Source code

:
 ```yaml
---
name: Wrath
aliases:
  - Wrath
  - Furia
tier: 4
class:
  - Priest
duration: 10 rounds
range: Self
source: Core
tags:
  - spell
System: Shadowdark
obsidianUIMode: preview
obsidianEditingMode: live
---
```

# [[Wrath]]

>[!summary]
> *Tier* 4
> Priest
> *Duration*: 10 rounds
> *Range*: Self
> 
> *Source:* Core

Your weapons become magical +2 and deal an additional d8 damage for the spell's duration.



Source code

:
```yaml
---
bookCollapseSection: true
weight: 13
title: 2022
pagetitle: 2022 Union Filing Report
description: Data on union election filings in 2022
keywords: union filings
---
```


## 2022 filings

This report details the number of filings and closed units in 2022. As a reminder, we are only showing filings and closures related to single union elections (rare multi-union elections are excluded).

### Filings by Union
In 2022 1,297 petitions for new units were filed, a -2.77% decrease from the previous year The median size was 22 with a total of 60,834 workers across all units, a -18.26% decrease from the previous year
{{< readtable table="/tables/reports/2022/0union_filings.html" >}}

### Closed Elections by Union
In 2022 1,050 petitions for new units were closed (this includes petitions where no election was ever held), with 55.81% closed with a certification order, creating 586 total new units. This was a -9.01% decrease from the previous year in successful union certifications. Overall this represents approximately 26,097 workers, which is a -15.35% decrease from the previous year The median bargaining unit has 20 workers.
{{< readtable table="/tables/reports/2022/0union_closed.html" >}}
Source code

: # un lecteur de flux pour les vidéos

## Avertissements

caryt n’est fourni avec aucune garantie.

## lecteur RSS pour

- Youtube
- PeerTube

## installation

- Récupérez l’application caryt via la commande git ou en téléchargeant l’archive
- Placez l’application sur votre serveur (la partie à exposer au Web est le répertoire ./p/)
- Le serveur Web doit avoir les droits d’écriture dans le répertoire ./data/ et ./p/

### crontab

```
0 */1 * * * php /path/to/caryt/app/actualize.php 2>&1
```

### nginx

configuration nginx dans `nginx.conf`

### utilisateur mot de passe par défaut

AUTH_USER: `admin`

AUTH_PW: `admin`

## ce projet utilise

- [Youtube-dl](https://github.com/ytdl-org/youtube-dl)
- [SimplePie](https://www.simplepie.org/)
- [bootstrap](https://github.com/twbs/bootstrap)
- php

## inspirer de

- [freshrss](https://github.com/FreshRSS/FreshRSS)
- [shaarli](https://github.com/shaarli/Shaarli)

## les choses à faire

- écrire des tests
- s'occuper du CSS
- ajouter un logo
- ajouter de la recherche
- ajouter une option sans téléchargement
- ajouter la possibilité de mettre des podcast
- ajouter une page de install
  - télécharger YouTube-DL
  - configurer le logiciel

------------------------------------------------

■ **WORK INSTRUCTIONS**
Where the string "from" shows up in the listing above, copy the line that holds it.

■ **ANSWER SPACE**
In 2022 1,297 petitions for new units were filed, a -2.77% decrease from the previous year The median size was 22 with a total of 60,834 workers across all units, a -18.26% decrease from the previous year
In 2022 1,050 petitions for new units were closed (this includes petitions where no election was ever held), with 55.81% closed with a certification order, creating 586 total new units. This was a -9.01% decrease from the previous year in successful union certifications. Overall this represents approximately 26,097 workers, which is a -15.35% decrease from the previous year The median bargaining unit has 20 workers.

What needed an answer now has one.